Chi-square tests yielded a positive relation between initial and subsequent failures to disclose, χ2(1, N = 43) = 6.61, p = .01, φ = .39, which was moderated by induced regulatory focus, χ2(1, N = 43) = 13.27, p < .001, φ = .56. For buyers with an induced prevention focus, those who had not disclosed information in the first round were less likely to disclose information in the second round than those who had disclosed information in the first round, χ2(1, N = 22) = 9.35, p = .002, φ = .65, whereas buyers with an induced promotion focus did not show this tendency, χ2(1, N = 21) = 0.05, p = .83 (Fig. 3).

Percentage of participants who failed to disclose information as a function of induced regulatory focus and previous disclosure or failure to disclose (Study 3). Asterisks indicate a significant difference between groups (**p < .01).
Discussion
Study 3 generalized the prevention-repetition effect to a social setting in which the outcomes of participants’ decisions impacted another person and not just the participants themselves.

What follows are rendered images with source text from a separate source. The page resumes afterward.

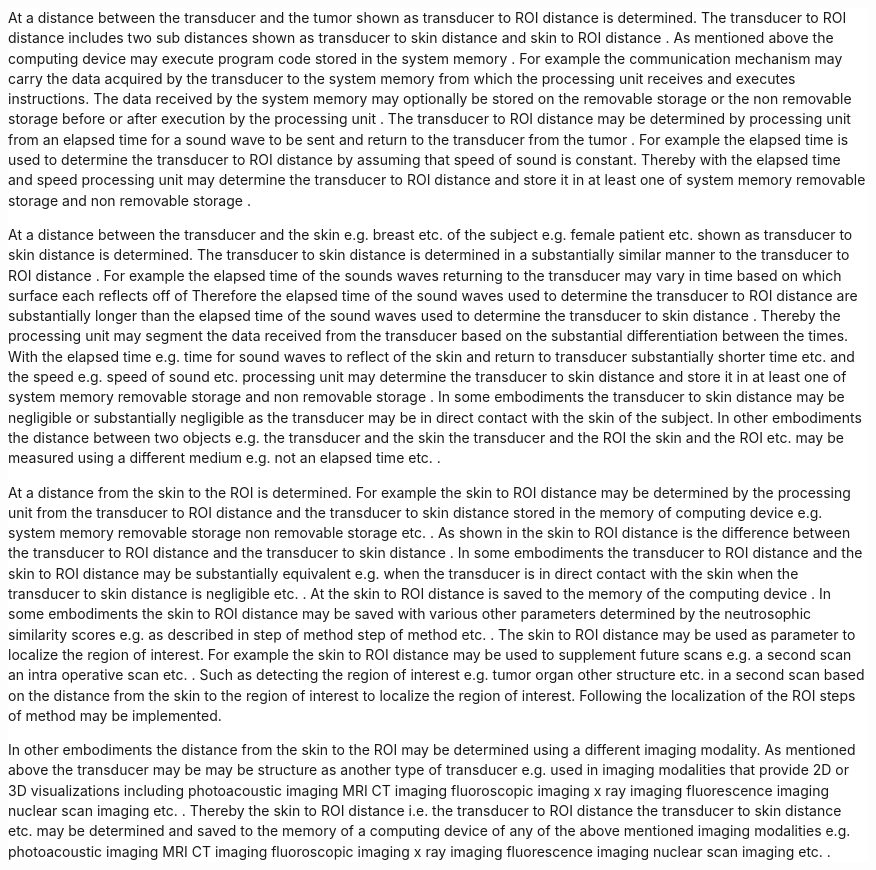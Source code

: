 At a distance between the transducer and the tumor shown as transducer to ROI distance is determined. The transducer to ROI distance includes two sub distances shown as transducer to skin distance and skin to ROI distance . As mentioned above the computing device may execute program code stored in the system memory . For example the communication mechanism may carry the data acquired by the transducer to the system memory from which the processing unit receives and executes instructions. The data received by the system memory may optionally be stored on the removable storage or the non removable storage before or after execution by the processing unit . The transducer to ROI distance may be determined by processing unit from an elapsed time for a sound wave to be sent and return to the transducer from the tumor . For example the elapsed time is used to determine the transducer to ROI distance by assuming that speed of sound is constant. Thereby with the elapsed time and speed processing unit may determine the transducer to ROI distance and store it in at least one of system memory removable storage and non removable storage .

At a distance between the transducer and the skin e.g. breast etc. of the subject e.g. female patient etc. shown as transducer to skin distance is determined. The transducer to skin distance is determined in a substantially similar manner to the transducer to ROI distance . For example the elapsed time of the sounds waves returning to the transducer may vary in time based on which surface each reflects off of Therefore the elapsed time of the sound waves used to determine the transducer to ROI distance are substantially longer than the elapsed time of the sound waves used to determine the transducer to skin distance . Thereby the processing unit may segment the data received from the transducer based on the substantial differentiation between the times. With the elapsed time e.g. time for sound waves to reflect of the skin and return to transducer substantially shorter time etc. and the speed e.g. speed of sound etc. processing unit may determine the transducer to skin distance and store it in at least one of system memory removable storage and non removable storage . In some embodiments the transducer to skin distance may be negligible or substantially negligible as the transducer may be in direct contact with the skin of the subject. In other embodiments the distance between two objects e.g. the transducer and the skin the transducer and the ROI the skin and the ROI etc. may be measured using a different medium e.g. not an elapsed time etc. .

At a distance from the skin to the ROI is determined. For example the skin to ROI distance may be determined by the processing unit from the transducer to ROI distance and the transducer to skin distance stored in the memory of computing device e.g. system memory removable storage non removable storage etc. . As shown in the skin to ROI distance is the difference between the transducer to ROI distance and the transducer to skin distance . In some embodiments the transducer to ROI distance and the skin to ROI distance may be substantially equivalent e.g. when the transducer is in direct contact with the skin when the transducer to skin distance is negligible etc. . At the skin to ROI distance is saved to the memory of the computing device . In some embodiments the skin to ROI distance may be saved with various other parameters determined by the neutrosophic similarity scores e.g. as described in step of method step of method etc. . The skin to ROI distance may be used as parameter to localize the region of interest. For example the skin to ROI distance may be used to supplement future scans e.g. a second scan an intra operative scan etc. . Such as detecting the region of interest e.g. tumor organ other structure etc. in a second scan based on the distance from the skin to the region of interest to localize the region of interest. Following the localization of the ROI steps of method may be implemented.

In other embodiments the distance from the skin to the ROI may be determined using a different imaging modality. As mentioned above the transducer may be may be structure as another type of transducer e.g. used in imaging modalities that provide 2D or 3D visualizations including photoacoustic imaging MRI CT imaging fluoroscopic imaging x ray imaging fluorescence imaging nuclear scan imaging etc. . Thereby the skin to ROI distance i.e. the transducer to ROI distance the transducer to skin distance etc. may be determined and saved to the memory of a computing device of any of the above mentioned imaging modalities e.g. photoacoustic imaging MRI CT imaging fluoroscopic imaging x ray imaging fluorescence imaging nuclear scan imaging etc. .
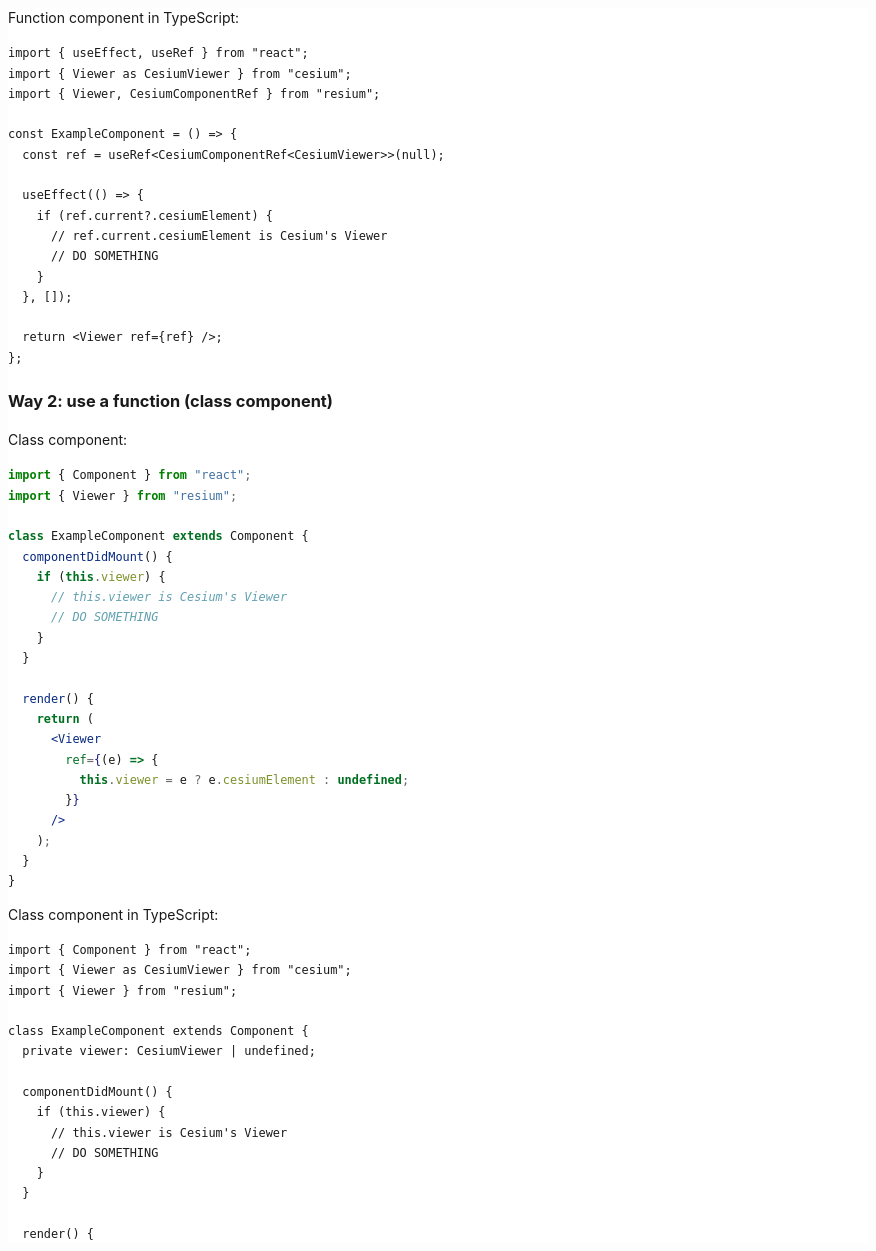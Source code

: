 Function component in TypeScript:

```tsx
import { useEffect, useRef } from "react";
import { Viewer as CesiumViewer } from "cesium";
import { Viewer, CesiumComponentRef } from "resium";

const ExampleComponent = () => {
  const ref = useRef<CesiumComponentRef<CesiumViewer>>(null);

  useEffect(() => {
    if (ref.current?.cesiumElement) {
      // ref.current.cesiumElement is Cesium's Viewer
      // DO SOMETHING
    }
  }, []);

  return <Viewer ref={ref} />;
};
```

### Way 2: use a function (class component)

Class component:

```jsx
import { Component } from "react";
import { Viewer } from "resium";

class ExampleComponent extends Component {
  componentDidMount() {
    if (this.viewer) {
      // this.viewer is Cesium's Viewer
      // DO SOMETHING
    }
  }

  render() {
    return (
      <Viewer
        ref={(e) => {
          this.viewer = e ? e.cesiumElement : undefined;
        }}
      />
    );
  }
}
```

Class component in TypeScript:

```tsx
import { Component } from "react";
import { Viewer as CesiumViewer } from "cesium";
import { Viewer } from "resium";

class ExampleComponent extends Component {
  private viewer: CesiumViewer | undefined;

  componentDidMount() {
    if (this.viewer) {
      // this.viewer is Cesium's Viewer
      // DO SOMETHING
    }
  }

  render() {
```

In Study 3, we induced regulatory focus solely through message framing rather than by using message framing following a maze-cue manipulation as in Studies 2a and 2b. This means that the prevention-repetition effect found in these studies did not depend on the maze-cue manipulation, which might have also manipulated approach-avoidance motivations (Förster, Friedman, Özelsel, & Denzler, 2006).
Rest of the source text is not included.